Seminar: Kenneth Long

 

Wednesday 17 December, 2014 at 1:00 PM

IPB Library "Dragan Popović"

 

MICE as a step towards the Neutrino Factory

Kenneth Long, Imperial College London and Science and Technology Facilities Council (STFC)

 

Muon beams of low emittance provide the basis for the intense, well-characterised neutrino beams necessary to elucidate the physics of flavour at the Neutrino Factory and to provide lepton-anti-lepton collisions at energies of up to several TeV at the Muon Collider.

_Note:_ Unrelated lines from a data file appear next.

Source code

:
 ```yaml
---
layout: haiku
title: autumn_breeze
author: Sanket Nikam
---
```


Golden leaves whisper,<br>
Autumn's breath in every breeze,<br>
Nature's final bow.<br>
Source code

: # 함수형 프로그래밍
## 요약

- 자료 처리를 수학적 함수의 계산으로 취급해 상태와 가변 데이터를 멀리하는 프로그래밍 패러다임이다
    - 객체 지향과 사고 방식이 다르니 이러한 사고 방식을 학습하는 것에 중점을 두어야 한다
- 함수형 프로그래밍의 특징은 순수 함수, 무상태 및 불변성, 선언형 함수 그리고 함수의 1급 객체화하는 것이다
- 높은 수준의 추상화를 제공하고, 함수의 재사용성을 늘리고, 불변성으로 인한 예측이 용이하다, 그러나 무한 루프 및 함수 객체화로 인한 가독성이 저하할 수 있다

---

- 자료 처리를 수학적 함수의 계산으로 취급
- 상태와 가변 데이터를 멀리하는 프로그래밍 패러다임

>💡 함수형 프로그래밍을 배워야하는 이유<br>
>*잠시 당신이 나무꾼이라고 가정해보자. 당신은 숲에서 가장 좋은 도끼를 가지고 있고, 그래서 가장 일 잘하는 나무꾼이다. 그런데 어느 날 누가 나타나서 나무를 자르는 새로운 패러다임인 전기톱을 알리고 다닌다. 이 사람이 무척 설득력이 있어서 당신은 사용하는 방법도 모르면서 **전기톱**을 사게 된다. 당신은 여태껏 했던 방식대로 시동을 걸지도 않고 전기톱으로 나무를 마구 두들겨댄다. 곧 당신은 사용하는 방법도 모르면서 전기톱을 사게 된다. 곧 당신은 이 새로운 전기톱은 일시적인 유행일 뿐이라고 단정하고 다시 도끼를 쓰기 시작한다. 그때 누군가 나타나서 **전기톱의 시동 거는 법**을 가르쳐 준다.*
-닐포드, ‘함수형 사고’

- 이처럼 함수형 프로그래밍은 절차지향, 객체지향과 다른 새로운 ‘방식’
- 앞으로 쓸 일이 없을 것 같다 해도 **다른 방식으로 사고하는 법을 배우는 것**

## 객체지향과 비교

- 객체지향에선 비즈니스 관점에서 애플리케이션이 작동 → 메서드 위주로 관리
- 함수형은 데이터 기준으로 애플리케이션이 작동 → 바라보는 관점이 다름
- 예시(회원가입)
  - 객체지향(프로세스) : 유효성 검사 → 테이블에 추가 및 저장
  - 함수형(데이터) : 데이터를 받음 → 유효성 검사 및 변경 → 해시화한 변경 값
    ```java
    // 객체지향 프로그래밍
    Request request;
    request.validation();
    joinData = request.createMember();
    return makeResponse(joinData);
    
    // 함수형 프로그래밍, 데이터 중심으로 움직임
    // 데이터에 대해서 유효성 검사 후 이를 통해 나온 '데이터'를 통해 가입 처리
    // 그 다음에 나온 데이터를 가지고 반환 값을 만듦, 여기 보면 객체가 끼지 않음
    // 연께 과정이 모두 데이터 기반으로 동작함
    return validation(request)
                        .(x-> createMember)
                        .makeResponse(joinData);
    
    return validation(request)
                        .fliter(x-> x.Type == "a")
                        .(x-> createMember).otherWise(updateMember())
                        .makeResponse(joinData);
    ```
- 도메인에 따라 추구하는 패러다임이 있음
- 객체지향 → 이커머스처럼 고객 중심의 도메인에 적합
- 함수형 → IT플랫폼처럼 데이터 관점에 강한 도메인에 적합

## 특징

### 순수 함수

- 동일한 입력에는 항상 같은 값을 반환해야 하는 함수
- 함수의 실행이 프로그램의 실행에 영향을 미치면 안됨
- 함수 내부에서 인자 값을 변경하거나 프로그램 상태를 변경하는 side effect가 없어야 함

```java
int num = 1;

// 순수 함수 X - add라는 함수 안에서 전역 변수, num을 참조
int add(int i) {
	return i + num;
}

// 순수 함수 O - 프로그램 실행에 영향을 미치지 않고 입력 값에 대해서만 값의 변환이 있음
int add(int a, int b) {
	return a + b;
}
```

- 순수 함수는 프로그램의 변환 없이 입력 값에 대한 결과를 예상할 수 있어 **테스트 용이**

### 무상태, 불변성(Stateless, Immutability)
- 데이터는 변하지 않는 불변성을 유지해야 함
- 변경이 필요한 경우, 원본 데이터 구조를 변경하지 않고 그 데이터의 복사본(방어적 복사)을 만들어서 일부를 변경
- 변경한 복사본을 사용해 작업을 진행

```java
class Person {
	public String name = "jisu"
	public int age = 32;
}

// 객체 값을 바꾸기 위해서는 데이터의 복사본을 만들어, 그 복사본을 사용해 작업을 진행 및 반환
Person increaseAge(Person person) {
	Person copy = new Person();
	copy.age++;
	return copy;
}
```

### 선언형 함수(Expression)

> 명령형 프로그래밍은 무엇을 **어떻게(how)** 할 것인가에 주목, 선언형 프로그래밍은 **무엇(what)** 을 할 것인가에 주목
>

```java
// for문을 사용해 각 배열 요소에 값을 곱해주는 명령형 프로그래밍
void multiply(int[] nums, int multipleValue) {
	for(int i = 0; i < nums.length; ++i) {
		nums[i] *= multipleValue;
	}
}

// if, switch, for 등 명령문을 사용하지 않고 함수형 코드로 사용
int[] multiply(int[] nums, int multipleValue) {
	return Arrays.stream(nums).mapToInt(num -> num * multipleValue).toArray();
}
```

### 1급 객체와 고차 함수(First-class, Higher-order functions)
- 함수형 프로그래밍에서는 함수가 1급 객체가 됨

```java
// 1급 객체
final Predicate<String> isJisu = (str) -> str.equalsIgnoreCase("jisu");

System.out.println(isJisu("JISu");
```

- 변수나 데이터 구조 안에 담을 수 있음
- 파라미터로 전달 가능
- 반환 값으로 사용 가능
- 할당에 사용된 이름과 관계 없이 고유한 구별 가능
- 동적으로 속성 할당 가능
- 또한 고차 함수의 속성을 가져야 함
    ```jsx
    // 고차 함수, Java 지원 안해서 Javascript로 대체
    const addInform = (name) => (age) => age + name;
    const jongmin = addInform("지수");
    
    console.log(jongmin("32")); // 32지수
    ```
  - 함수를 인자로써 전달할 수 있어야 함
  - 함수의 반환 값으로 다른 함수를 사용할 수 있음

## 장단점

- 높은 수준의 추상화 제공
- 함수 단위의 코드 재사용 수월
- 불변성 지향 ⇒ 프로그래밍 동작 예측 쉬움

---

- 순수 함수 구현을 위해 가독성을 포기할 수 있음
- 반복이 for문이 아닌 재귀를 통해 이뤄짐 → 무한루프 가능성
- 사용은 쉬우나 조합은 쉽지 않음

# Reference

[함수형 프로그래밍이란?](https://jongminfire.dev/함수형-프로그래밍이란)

The International Muon Ionization Cooling Experiment (MICE) will demonstrate ionization cooling; the technique by which it is proposed to reduce the phase-space volume occupied by the muon beam at such facilities.

The status of the MICE construction project will be described together with a summary of the performance of the principal components. Plans for the commissioning and operation of the experiment will be outlined and the measurement programme that will begin next spring will be described. The crucial role of MICE in the development of the long- and short-baseline neutrino programmes will be outlined and the opportunity to develop neutrino beams based on stored muons as a new technique for particle physics will be described.

 

Bio:

Ken Long is Professor of Experimental Particle Physics at Imperial College London. Having studied the hadronic final states produced in deep inelastic muon-proton scattering as a graduate student at Oxford, he went to CERN in 1985 to work on the UA1 experiment.

Returning to the UK in 1987, he joined the ZEUS experiment at DESY in Hamburg, contributing to the design and construction of the experiment, the development of the reconstruction and simulation software, the measurement of the structure of both the proton and the photon and making detailed studies of the electroweak interaction.

Fascinated by the mysteries hinted at by the discovery of neutrino oscillations at the turn of the century, he played a leading role in the development of the techniques required to produce intense beams of high-energy neutrinos on an industrial scale at the Neutrino Factory.

In this context he chairs the International Design Study for the Neutrino Factory (the IDS-NF), is the UK PI for the international Muon Ionization Cooling Experiment that is under construction at the Rutherford Appleton Laboratory and is co-chair of the national and Anglo-American Proton Accelerators for Science and Innovation (PASI) collaborations.